DATA RECORDS:
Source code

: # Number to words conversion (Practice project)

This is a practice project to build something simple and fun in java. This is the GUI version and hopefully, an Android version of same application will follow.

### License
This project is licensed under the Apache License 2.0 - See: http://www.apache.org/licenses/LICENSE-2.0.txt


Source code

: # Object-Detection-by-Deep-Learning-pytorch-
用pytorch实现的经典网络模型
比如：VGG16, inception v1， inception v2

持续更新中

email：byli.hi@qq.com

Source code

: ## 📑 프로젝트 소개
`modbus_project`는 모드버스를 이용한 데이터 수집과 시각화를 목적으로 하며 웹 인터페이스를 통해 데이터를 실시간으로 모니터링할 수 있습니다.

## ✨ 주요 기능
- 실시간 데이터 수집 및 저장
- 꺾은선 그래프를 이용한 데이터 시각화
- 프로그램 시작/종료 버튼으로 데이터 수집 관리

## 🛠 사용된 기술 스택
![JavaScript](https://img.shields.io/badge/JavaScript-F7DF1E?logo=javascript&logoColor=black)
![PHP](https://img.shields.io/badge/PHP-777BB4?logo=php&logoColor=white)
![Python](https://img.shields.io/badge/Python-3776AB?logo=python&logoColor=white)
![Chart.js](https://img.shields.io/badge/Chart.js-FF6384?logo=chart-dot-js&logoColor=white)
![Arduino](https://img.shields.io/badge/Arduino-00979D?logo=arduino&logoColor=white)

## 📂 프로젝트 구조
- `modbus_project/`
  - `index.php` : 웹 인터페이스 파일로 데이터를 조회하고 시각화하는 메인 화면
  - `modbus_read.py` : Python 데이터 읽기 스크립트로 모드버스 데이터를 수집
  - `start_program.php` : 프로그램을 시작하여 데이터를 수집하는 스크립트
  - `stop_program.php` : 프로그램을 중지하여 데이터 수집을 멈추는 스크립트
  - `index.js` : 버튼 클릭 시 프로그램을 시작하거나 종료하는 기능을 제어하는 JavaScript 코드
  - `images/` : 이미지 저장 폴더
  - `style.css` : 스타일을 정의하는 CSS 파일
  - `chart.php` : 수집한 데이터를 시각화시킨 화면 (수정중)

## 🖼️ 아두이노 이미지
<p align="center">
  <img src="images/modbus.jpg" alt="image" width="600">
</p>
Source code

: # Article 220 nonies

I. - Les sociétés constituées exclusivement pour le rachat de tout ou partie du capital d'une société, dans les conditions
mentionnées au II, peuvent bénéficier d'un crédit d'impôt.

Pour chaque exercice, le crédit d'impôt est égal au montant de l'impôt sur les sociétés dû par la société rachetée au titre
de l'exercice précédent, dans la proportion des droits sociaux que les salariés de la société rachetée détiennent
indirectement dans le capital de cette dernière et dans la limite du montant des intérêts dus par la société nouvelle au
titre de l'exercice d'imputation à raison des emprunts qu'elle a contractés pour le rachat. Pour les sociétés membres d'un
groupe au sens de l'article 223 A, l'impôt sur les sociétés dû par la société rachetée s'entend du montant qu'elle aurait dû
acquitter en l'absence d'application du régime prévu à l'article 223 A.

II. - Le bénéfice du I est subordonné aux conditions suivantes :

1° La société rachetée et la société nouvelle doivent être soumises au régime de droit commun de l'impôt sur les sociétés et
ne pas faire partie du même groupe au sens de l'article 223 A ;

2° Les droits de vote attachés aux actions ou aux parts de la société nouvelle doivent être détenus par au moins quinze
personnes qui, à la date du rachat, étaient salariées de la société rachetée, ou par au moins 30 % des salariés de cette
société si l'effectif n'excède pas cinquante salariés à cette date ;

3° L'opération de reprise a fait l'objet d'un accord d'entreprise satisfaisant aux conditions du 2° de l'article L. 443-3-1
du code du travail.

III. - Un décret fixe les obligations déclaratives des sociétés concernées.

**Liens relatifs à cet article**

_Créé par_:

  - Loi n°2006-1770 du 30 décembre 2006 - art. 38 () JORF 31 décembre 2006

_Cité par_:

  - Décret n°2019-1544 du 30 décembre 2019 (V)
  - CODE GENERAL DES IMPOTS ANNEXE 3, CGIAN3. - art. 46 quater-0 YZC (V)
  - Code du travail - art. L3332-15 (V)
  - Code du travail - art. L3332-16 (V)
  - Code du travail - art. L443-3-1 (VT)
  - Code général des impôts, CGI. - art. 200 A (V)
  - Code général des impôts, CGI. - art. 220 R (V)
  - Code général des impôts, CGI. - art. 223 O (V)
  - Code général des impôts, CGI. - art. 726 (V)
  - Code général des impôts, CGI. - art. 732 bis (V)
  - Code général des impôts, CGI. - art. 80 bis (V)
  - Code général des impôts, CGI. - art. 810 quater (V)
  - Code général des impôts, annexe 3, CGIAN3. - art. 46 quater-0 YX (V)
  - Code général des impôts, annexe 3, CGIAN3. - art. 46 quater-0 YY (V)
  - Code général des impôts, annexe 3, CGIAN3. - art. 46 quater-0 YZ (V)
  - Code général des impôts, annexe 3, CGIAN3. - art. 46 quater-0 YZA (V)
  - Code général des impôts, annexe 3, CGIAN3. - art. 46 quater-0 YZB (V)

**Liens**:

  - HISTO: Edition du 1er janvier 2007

TASK OBJECTIVE: The exercise is to copy out every line above that has the word "cette" in it.

TASK RESULT:
indirectement dans le capital de cette dernière et dans la limite du montant des intérêts dus par la société nouvelle au
personnes qui, à la date du rachat, étaient salariées de la société rachetée, ou par au moins 30 % des salariés de cette
société si l'effectif n'excède pas cinquante salariés à cette date ;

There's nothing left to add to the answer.